Instructions for the task: Beginning with the line that has "G_i(P, n, v_j)$" and ending with the line that has "a zariadenia použité", retype the entries below exactly, except for the pictures.

Input records:

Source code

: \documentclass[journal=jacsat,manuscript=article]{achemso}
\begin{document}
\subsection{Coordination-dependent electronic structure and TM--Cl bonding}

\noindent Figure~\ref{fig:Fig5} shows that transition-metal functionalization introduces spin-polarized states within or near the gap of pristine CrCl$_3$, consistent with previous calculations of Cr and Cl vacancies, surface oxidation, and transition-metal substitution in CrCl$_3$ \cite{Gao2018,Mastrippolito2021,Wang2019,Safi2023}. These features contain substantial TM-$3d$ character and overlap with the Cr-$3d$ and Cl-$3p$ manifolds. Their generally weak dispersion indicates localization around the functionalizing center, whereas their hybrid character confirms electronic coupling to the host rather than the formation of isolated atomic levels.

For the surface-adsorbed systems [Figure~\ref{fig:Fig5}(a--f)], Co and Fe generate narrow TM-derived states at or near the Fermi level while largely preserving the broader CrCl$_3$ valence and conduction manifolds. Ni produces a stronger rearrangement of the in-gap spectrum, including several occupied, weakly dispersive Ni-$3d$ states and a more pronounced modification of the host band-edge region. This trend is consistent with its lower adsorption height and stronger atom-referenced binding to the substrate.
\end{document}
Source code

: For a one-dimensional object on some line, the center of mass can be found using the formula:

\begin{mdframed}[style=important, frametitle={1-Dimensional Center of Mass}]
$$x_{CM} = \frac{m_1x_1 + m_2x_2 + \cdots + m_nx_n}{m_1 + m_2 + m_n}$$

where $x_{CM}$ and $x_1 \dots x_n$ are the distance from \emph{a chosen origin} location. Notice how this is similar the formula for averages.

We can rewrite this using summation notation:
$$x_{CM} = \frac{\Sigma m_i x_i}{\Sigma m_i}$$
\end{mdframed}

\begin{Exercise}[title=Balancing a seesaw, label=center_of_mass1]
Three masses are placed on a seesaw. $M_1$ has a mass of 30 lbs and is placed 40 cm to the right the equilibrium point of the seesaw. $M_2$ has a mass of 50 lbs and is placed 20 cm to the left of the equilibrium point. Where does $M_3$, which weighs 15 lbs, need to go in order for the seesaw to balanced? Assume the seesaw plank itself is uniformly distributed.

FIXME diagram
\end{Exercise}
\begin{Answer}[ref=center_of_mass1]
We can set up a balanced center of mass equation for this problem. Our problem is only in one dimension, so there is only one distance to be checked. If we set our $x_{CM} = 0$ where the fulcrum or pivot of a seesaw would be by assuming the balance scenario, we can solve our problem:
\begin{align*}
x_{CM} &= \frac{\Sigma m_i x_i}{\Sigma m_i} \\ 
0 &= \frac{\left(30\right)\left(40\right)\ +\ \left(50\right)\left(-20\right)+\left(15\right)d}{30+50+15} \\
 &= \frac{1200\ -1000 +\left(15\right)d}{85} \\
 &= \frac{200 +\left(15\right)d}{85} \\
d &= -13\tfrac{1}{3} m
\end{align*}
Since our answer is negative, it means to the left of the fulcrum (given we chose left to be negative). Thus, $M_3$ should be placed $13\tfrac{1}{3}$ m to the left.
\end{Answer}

--

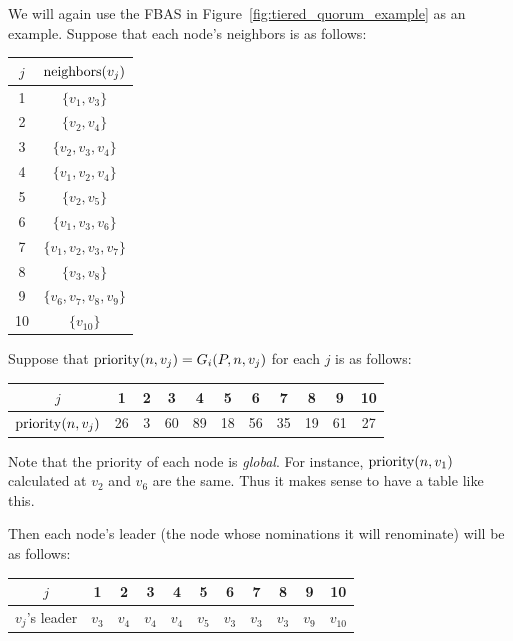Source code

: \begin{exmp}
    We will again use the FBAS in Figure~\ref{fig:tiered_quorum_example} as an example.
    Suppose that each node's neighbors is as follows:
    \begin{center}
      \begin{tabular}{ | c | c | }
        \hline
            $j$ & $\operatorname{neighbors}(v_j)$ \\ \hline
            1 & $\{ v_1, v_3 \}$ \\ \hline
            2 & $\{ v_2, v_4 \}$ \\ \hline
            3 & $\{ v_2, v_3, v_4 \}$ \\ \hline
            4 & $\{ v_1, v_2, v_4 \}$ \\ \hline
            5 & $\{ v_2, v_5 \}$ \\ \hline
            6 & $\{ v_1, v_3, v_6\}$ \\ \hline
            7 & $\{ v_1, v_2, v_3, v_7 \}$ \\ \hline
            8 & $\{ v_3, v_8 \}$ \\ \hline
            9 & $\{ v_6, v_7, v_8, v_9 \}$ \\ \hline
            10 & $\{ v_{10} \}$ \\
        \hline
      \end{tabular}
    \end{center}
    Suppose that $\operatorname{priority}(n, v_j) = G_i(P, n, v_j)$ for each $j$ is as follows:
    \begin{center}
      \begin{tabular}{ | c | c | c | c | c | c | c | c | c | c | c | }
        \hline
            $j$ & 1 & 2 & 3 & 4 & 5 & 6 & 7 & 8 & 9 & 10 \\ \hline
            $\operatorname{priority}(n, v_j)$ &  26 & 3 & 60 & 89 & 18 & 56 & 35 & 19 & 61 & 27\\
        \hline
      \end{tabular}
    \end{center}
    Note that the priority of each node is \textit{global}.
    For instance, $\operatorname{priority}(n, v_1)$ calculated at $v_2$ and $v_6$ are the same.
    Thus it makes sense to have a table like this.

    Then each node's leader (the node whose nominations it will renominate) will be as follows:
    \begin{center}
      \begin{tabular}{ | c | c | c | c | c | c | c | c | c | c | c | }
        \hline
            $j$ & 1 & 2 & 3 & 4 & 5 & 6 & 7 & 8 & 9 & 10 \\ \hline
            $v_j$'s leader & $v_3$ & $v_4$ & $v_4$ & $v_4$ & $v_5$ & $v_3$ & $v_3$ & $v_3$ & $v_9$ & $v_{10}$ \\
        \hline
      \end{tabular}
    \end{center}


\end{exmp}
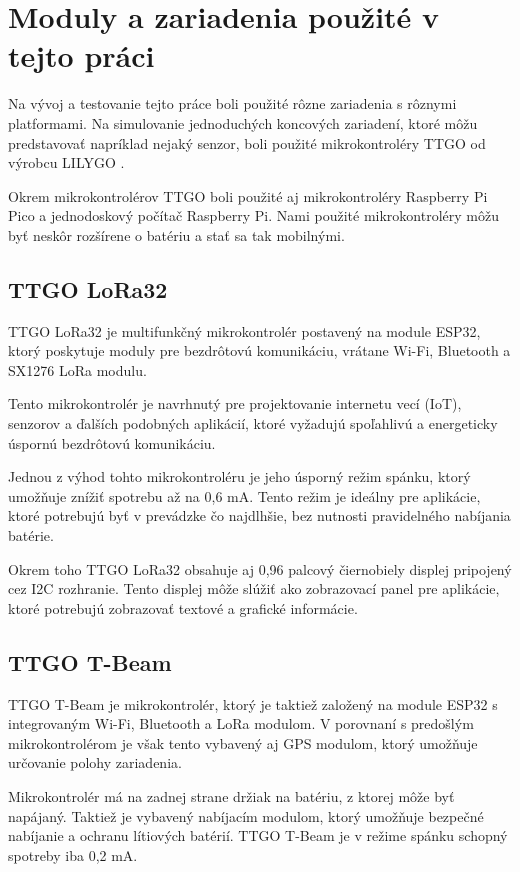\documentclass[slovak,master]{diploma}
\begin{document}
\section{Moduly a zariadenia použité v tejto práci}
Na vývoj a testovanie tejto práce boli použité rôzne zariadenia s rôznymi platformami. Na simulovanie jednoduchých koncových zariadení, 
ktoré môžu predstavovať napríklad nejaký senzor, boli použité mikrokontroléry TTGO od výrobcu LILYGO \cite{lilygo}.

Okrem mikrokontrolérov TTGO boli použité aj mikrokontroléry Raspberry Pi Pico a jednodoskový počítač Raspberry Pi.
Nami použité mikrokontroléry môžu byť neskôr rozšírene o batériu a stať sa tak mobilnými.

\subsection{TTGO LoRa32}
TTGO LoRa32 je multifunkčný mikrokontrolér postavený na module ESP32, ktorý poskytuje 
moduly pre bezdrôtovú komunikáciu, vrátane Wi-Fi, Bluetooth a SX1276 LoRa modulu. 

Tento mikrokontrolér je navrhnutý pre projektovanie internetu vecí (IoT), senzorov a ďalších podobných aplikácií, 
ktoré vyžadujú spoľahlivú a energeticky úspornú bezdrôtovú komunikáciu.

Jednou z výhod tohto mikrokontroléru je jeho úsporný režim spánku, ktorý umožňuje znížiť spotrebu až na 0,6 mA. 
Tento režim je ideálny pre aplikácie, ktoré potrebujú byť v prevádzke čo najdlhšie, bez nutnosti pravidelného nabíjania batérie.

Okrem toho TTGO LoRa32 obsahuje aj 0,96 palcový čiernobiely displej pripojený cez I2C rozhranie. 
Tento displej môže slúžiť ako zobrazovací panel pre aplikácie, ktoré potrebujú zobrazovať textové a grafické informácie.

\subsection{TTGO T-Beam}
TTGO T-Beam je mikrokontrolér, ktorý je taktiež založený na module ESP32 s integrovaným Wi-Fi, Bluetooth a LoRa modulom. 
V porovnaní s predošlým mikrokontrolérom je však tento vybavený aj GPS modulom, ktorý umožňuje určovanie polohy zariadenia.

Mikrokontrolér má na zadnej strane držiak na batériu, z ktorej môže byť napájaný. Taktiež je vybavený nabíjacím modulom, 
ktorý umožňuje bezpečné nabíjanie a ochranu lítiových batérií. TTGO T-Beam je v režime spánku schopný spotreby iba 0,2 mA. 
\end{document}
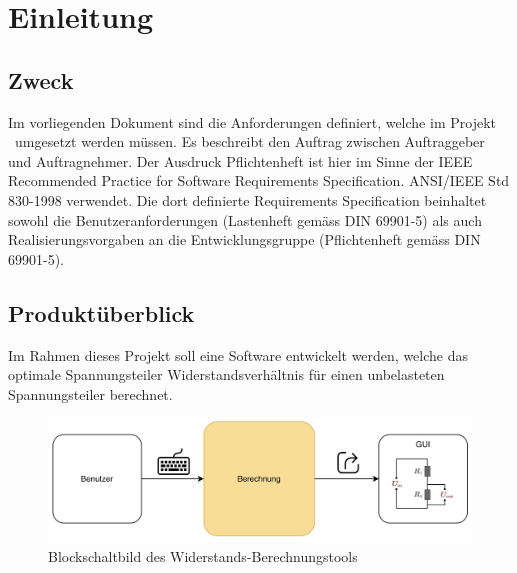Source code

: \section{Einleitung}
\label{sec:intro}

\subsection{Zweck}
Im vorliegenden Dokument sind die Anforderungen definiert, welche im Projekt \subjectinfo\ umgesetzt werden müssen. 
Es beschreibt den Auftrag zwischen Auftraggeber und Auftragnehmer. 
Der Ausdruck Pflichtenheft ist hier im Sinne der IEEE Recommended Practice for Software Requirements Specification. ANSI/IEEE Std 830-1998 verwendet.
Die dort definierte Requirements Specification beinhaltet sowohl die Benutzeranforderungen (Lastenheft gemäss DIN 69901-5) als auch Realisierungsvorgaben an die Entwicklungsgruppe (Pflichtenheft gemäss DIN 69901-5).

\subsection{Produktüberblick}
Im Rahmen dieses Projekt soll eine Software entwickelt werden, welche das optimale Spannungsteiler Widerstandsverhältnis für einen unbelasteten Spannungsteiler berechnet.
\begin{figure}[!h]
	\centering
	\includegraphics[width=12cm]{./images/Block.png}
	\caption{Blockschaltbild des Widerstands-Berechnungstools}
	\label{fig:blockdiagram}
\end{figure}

Answer:
    Suppose that $\operatorname{priority}(n, v_j) = G_i(P, n, v_j)$ for each $j$ is as follows:
    \begin{center}
      \begin{tabular}{ | c | c | c | c | c | c | c | c | c | c | c | }
        \hline
            $j$ & 1 & 2 & 3 & 4 & 5 & 6 & 7 & 8 & 9 & 10 \\ \hline
            $\operatorname{priority}(n, v_j)$ &  26 & 3 & 60 & 89 & 18 & 56 & 35 & 19 & 61 & 27\\
        \hline
      \end{tabular}
    \end{center}
    Note that the priority of each node is \textit{global}.
    For instance, $\operatorname{priority}(n, v_1)$ calculated at $v_2$ and $v_6$ are the same.
    Thus it makes sense to have a table like this.

    Then each node's leader (the node whose nominations it will renominate) will be as follows:
    \begin{center}
      \begin{tabular}{ | c | c | c | c | c | c | c | c | c | c | c | }
        \hline
            $j$ & 1 & 2 & 3 & 4 & 5 & 6 & 7 & 8 & 9 & 10 \\ \hline
            $v_j$'s leader & $v_3$ & $v_4$ & $v_4$ & $v_4$ & $v_5$ & $v_3$ & $v_3$ & $v_3$ & $v_9$ & $v_{10}$ \\
        \hline
      \end{tabular}
    \end{center}


\end{exmp}
\documentclass[slovak,master]{diploma}
\begin{document}
\section{Moduly a zariadenia použité v tejto práci}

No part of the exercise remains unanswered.